**** INFORMATION PROVIDED ****

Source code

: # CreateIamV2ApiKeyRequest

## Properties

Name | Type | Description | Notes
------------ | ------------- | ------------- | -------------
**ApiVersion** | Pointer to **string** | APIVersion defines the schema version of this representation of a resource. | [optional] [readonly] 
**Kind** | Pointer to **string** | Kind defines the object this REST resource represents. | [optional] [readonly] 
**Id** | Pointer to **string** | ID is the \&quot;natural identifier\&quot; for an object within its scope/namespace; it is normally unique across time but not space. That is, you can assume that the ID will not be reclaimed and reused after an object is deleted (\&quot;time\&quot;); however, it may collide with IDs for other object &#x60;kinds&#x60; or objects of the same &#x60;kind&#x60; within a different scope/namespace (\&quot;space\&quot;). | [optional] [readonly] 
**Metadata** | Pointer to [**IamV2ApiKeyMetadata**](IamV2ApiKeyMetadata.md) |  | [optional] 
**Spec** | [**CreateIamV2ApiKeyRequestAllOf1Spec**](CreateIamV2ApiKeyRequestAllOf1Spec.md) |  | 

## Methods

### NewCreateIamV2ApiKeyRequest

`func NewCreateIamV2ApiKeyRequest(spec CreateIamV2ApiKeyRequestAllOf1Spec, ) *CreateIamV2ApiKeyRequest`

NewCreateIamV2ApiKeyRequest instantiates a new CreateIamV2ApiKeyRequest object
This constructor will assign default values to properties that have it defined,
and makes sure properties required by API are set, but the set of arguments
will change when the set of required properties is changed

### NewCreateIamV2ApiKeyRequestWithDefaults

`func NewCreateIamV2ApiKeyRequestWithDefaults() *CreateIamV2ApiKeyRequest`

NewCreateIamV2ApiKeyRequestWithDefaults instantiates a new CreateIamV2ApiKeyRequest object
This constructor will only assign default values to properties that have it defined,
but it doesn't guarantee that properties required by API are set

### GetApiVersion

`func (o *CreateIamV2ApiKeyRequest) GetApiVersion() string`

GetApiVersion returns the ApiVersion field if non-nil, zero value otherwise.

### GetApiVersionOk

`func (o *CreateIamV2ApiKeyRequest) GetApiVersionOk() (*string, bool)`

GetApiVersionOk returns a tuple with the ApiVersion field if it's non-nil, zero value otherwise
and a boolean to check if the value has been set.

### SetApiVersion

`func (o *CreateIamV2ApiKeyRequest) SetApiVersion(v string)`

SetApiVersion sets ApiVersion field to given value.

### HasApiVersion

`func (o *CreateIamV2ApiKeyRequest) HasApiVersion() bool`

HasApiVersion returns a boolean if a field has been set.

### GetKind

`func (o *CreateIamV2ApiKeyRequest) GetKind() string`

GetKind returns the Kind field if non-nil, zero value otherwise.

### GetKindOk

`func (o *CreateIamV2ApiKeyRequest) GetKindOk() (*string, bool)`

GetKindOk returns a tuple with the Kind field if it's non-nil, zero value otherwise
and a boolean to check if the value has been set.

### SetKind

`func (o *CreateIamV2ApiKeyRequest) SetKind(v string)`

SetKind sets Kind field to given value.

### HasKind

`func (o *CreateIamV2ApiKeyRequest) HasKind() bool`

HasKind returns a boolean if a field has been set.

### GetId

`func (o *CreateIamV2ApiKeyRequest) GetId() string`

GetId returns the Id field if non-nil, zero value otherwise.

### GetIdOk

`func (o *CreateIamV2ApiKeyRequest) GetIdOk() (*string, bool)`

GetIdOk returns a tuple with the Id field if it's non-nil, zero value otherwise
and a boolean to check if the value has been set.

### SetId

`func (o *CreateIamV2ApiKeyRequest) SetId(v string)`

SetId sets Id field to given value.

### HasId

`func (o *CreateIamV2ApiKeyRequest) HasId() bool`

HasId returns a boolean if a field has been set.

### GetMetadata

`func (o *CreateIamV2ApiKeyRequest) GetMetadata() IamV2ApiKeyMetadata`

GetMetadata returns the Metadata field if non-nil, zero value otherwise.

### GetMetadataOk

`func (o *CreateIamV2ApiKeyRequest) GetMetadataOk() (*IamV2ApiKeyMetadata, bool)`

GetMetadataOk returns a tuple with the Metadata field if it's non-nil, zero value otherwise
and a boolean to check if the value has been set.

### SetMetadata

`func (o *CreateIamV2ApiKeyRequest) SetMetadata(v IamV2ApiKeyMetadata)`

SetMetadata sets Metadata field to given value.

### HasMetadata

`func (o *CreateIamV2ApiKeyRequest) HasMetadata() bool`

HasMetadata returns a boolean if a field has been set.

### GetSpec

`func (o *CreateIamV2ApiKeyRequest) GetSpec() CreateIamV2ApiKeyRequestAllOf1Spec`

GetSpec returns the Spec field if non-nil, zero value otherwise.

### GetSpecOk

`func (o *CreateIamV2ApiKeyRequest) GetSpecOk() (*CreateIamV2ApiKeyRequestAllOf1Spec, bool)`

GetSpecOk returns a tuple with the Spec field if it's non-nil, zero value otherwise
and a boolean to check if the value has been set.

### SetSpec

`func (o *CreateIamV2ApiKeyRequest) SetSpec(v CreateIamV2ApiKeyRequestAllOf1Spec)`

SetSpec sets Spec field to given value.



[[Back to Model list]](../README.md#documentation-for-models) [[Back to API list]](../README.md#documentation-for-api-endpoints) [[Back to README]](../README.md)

****

- **EXERCISE OBJECTIVE**
Copy the lines from the one with "(o *CreateIamV2ApiKeyRequest) GetSpec()" through the last line of the material above, exactly as they are and with no others.

- **REPLY TO THE EXERCISE**
`func (o *CreateIamV2ApiKeyRequest) GetSpec() CreateIamV2ApiKeyRequestAllOf1Spec`

GetSpec returns the Spec field if non-nil, zero value otherwise.

### GetSpecOk

`func (o *CreateIamV2ApiKeyRequest) GetSpecOk() (*CreateIamV2ApiKeyRequestAllOf1Spec, bool)`

GetSpecOk returns a tuple with the Spec field if it's non-nil, zero value otherwise
and a boolean to check if the value has been set.

### SetSpec

`func (o *CreateIamV2ApiKeyRequest) SetSpec(v CreateIamV2ApiKeyRequestAllOf1Spec)`

SetSpec sets Spec field to given value.



[[Back to Model list]](../README.md#documentation-for-models) [[Back to API list]](../README.md#documentation-for-api-endpoints) [[Back to README]](../README.md)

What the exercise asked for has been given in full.